His lies and secrets is what is making me outraged!




This was awhile back but I am just checking in after the weekend and wanted to respond to this because it's at the heart of your issues.

HIS lies and secrets are not MAKING you outraged, angry, sad or any other emotion. YOUR reaction to them is. You CAN learn to control your reactions to other people's actions, especially when they "make" you angry. It's a basic concept in anger management that "what I do doesn't MAKE you angry, how you feel about what I do does." If you can learn to control your feelings or somehow "detach" from certain emotional triggers, you can learn to not LET other people MAKE you angry.

The real world example I remember illustrating this point was about a traffic jam. If things MADE people angry in the abstract, then why doesn't everyone stuck in a traffic jam, late for a meeting, get upset, pound the steering wheel, cuss at the top of their lungs or go into a fit of road-rage? It's because everyone reacts differently to the same set of stimuli, and thus there HAS to be a way to BE different than how you are currently, even if nothing changes in your sitch.

You have asked some of the posters here (or maybe just one) how they can be forgiving with all that's gone on in their life. It's because they decided to be. They figured out that they had a choice about how to react, how to live, and they chose the path that enabled them to be the one who calls the office to tell them they'll be late, turns up the music a little louder and looks over the sea of cars to notice how beautiful the sky is... they CHOOSE calm. They CHOOSE peace. They CHOOSE not to let the fact that things have not gone their way RIGHT NOW affect their overall outlook on life.

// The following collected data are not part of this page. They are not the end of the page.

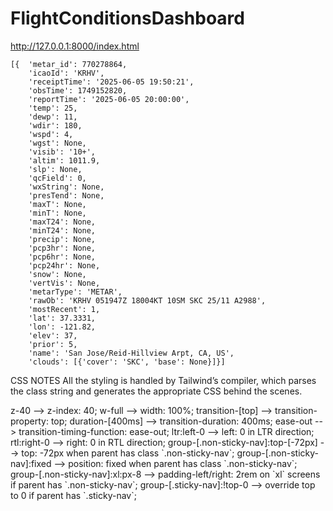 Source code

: # FlightConditionsDashboard
<!-- Explain what the project is and how to run it -->
http://127.0.0.1:8000/index.html


<!-- recreate the environement with: -->
<!-- conda env create -f environment.yml -->


<!-- git remote add origin https://github.com/seanylambert/FlightConditionsDashboard.git
git branch -M main
git push -u origin main -->


<!-- git checkout -b feature/setup-dashboard -->
<!-- 
    git add .
    git commit -m "Initial dashboard layout"
    git push --set-upstream origin feature/setup-dashboard -->



    [{  'metar_id': 770278864, 
        'icaoId': 'KRHV', 
        'receiptTime': '2025-06-05 19:50:21', 
        'obsTime': 1749152820, 
        'reportTime': '2025-06-05 20:00:00', 
        'temp': 25, 
        'dewp': 11, 
        'wdir': 180, 
        'wspd': 4, 
        'wgst': None, 
        'visib': '10+', 
        'altim': 1011.9, 
        'slp': None, 
        'qcField': 0, 
        'wxString': None, 
        'presTend': None, 
        'maxT': None, 
        'minT': None, 
        'maxT24': None, 
        'minT24': None, 
        'precip': None, 
        'pcp3hr': None, 
        'pcp6hr': None, 
        'pcp24hr': None, 
        'snow': None, 
        'vertVis': None, 
        'metarType': 'METAR', 
        'rawOb': 'KRHV 051947Z 18004KT 10SM SKC 25/11 A2988', 
        'mostRecent': 1, 
        'lat': 37.3331, 
        'lon': -121.82, 
        'elev': 37, 
        'prior': 5, 
        'name': 'San Jose/Reid-Hillview Arpt, CA, US', 
        'clouds': [{'cover': 'SKC', 'base': None}]}]



CSS NOTES
All the styling is handled by Tailwind’s compiler, which parses the class string and generates the appropriate CSS behind the scenes.
<div class="z-40 w-full transition-[top] ltr:left-0 rtl:right-0 group-[.non-sticky-nav]:top-[-72px] group-[.non-sticky-nav]:fixed group-[.non-sticky-nav]:xl:px-8 group-[.sticky-nav]:!top-0 duration-[400ms] ease-out"> 
z-40                             --> z-index: 40;
w-full                           --> width: 100%;
transition-[top]                 --> transition-property: top;
duration-[400ms]                 --> transition-duration: 400ms;
ease-out                         --> transition-timing-function: ease-out;
ltr:left-0                       --> left: 0 in LTR direction;
rtl:right-0                      --> right: 0 in RTL direction;
group-[.non-sticky-nav]:top-[-72px]  --> top: -72px when parent has class `.non-sticky-nav`;
group-[.non-sticky-nav]:fixed        --> position: fixed when parent has class `.non-sticky-nav`;
group-[.non-sticky-nav]:xl:px-8      --> padding-left/right: 2rem on `xl` screens if parent has `.non-sticky-nav`;
group-[.sticky-nav]:!top-0           --> override top to 0 if parent has `.sticky-nav`;

<!--  taken from https://nordvpn.com/creator/pricing/#compare-plans-desktop
<div class="z-40 w-full transition-[top] ltr:left-0 rtl:right-0 group-[.non-sticky-nav]:top-[-72px] group-[.non-sticky-nav]:fixed group-[.non-sticky-nav]:xl:px-8 group-[.sticky-nav]:!top-0 duration-[400ms] ease-out"> 
    <header class="group-[.sticky-nav]:bg-secondary group-[.non-sticky-nav]:max-w-[1600px] group-[.non-sticky-nav]:xl:rounded-full group-[.is-light]:xl:shadow-md group-[.sticky-nav]:xl:mt-3 ease-out mx-auto transition-colors bg-secondary"> 
        <a data-ga-slug="Skip to main content" class="align-bottom transition-colors ease-out focus-visible:outline-none focus-visible:shadow-focus text-accent hover:text-accent-hover active:text-accent-active group-[.sticky-nav]:mt-1 absolute font-medium top-1/2 translate-y-[-50%] ltr:left-[10%] rtl:right-[10%] p-3 focus-visible:bg-neutral-100 z-50 pointer-events-none focus-visible:pointer-events-auto text-transparent focus-visible:text-neutral-900" href="#header-end" tabindex="0" aria-labelledby="Skip to main content"> 
            <p class="">Link to Something</p> 
        </a> 
        <section data-section="Header" data-has-heading="false" class="group/section" data-index="0" id="Header_00"> 
            <div class="mx-auto max-w-[1600px] px-4 md:px-6 group-[.non-sticky-nav]:xl:px-8 group-[.sticky-nav]:ltr:xl:pl-6 group-[.sticky-nav]:ltr:xl:pr-4 group-[.sticky-nav]:rtl:xl:pr-6 group-[.sticky-nav]:rtl:xl:pl-4 group-[.sticky-nav]:sm:px-6 group-[.sticky-nav]:px-4 py-5 sm:py-4"> 
                <div class="compensate-height hidden pt-16"></div>   
                <nav class="flex items-center justify-between" aria-label="Main Menu" aria-labelledby="Main Navigation"> 
                <div class="header-nav border-primary"> 
                    <a data-ga-slug="Home" class="align-bottom transition-colors ease-out focus-visible:outline-none focus-visible:shadow-focus text-accent hover:text-accent-hover active:text-accent-active block" href="/" id="header-hp-link">   
                        <div class="min-w-[143px]"> 
                            <svg width="143" height="32" viewBox="0 0 143 32" fill="none" class="w-auto group-[.is-light]:group-[.desktop-header]:w-[124px] h-[24px] sm:h-auto" xmlns="http://www.w3.org/2000/svg"></svg> 
                        </div> 
                        <span class="sr-only">Link to Something Better</span>   
                    </a> 
                </div>  
                <div class="header-nav flex w-max items-center group-[.desktop-header]:!static group-[.mobile-header]:!static absolute bottom-[9999px]"></div> 
                </nav>
            </div>
        </section>  
    </header> 
    <hr class="border-solid border-t-md border-neutral-200 group-[.non-sticky-nav]:xl:hidden"> 
    <div id="header-end"></div> 
</div> 
-->
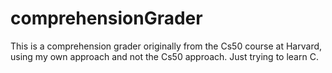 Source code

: # comprehensionGrader
This is a comprehension grader originally from the Cs50 course at Harvard, using my own approach and not the Cs50 approach. Just trying to learn C.
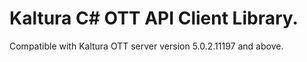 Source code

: # Kaltura C# OTT API Client Library.
Compatible with Kaltura OTT server version 5.0.2.11197 and above.
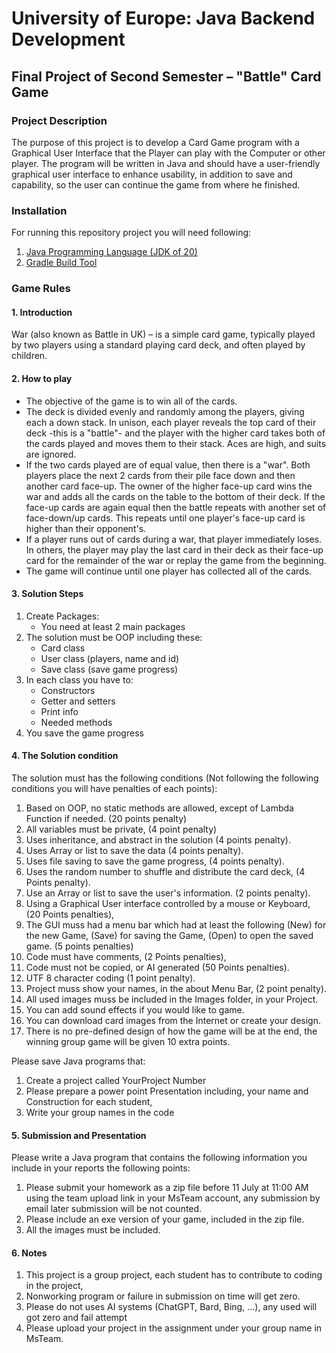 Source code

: # University of Europe: Java Backend Development
## Final Project of Second Semester – "Battle" Card Game

### Project Description

The purpose of this project is to develop a Card Game program with a Graphical User Interface that the Player can play with the Computer or other player. The program will be written in Java and should have a user-friendly graphical user interface to enhance usability, in addition to save and capability, so the user can continue the game from where he finished.

### Installation

For running this repository project you will need following:
1. [Java Programming Language (JDK of 20)](https://www.java.com/en/)
2. [Gradle Build Tool](https://gradle.org/)

### Game Rules

#### 1. Introduction
War (also known as Battle in UK) – is a simple card game, typically played by two players using a standard playing card deck, and often played by children.

#### 2. How to play
* The objective of the game is to win all of the cards.
* The deck is divided evenly and randomly among the players, giving each a down stack. In unison, each player reveals the top card of their deck -this is a "battle"- and the player with the higher card takes both of the cards played and moves them to their stack. Aces are high, and suits are ignored.
* If the two cards played are of equal value, then there is a "war". Both players place the next 2 cards from their pile face down and then another card face-up. The owner of the higher face-up card wins the war and adds all the cards on the table to the bottom of their deck. If the face-up cards are again equal then the battle repeats with another set of face-down/up cards. This repeats until one player's face-up card is higher than their opponent's.
* If a player runs out of cards during a war, that player immediately loses. In others, the player may play the last card in their deck as their face-up card for the remainder of the war or replay the game from the beginning.
* The game will continue until one player has collected all of the cards.

#### 3. Solution Steps
1. Create Packages: 
    * You need at least 2 main packages
2. The solution must be OOP including these:
    * Card class
    * User class (players, name and id)
    * Save class (save game progress)
3. In each class you have to:
    * Constructors
    * Getter and setters
    * Print info
    * Needed methods
4. You save the game progress

#### 4. The Solution condition

The solution must has the following conditions (Not following the following conditions you will have penalties of each points):
1. Based on OOP, no static methods are allowed, except of Lambda Function if needed. (20 points penalty)
2. All variables must be private, (4 point penalty)
3. Uses inheritance, and abstract in the solution (4 points penalty).
4. Uses Array or list to save the data (4 points penalty).
5. Uses file saving to save the game progress, (4 points penalty).
6. Uses the random number to shuffle and distribute the card deck, (4 Points penalty).
7. Use an Array or list to save the user's information. (2 points penalty).
8. Using a Graphical User interface controlled by a mouse or Keyboard, (20 Points penalties),
9. The GUI muss had a menu bar which had at least the following (New) for the new Game, (Save) for saving the Game, (Open) to open the saved game. (5 points penalties)
10. Code must have comments, (2 Points penalties),
11. Code must not be copied, or AI generated (50 Points penalties).
12. UTF 8 character coding (1 point penalty).
13. Project muss show your names, in the about Menu Bar, (2 point penalty).
14. All used images muss be included in the Images folder, in your Project.
15. You can add sound effects if you would like to game.
16. You can download card images from the Internet or create your design.
17. There is no pre-defined design of how the game will be at the end, the winning group game will be given 10 extra points.

Please save Java programs that:
1. Create a project called YourProject Number
2. Please prepare a power point Presentation including, your name and Construction for each student,
3. Write your group names in the code

#### 5. Submission and Presentation
Please write a Java program that contains the following information you include in your reports the following points:
1. Please submit your homework as a zip file before 11 July at 11:00 AM using the team upload link in your MsTeam account, any submission by email later submission will be not counted.
2. Please include an exe version of your game, included in the zip file.
3. All the images must be included.

#### 6. Notes
1. This project is a group project, each student has to contribute to
coding in the project,
2. Nonworking program or failure in submission on time will get zero.
3. Please do not uses AI systems (ChatGPT, Bard, Bing, …), any
used will got zero and fail attempt
4. Please upload your project in the assignment under your group
name in MsTeam.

I know I am making it sound simple, and I assure you it's not. I struggle with it all the time. I am angry, sad, and hey, even once or twice entertain the thought of "what would it be like to be with another woman" over all this, but you know what, I understand that I am involved in a process that is all about making decisions, something that I have done precious too little of in my life and the time is NOW to start. I want to TRY to make the best ones I can and most of all, I want to CHOOSE to be happy. I want you to choose that too no matter what your H does and I also would love for you to see that a revenge affair would not MAKE you happy.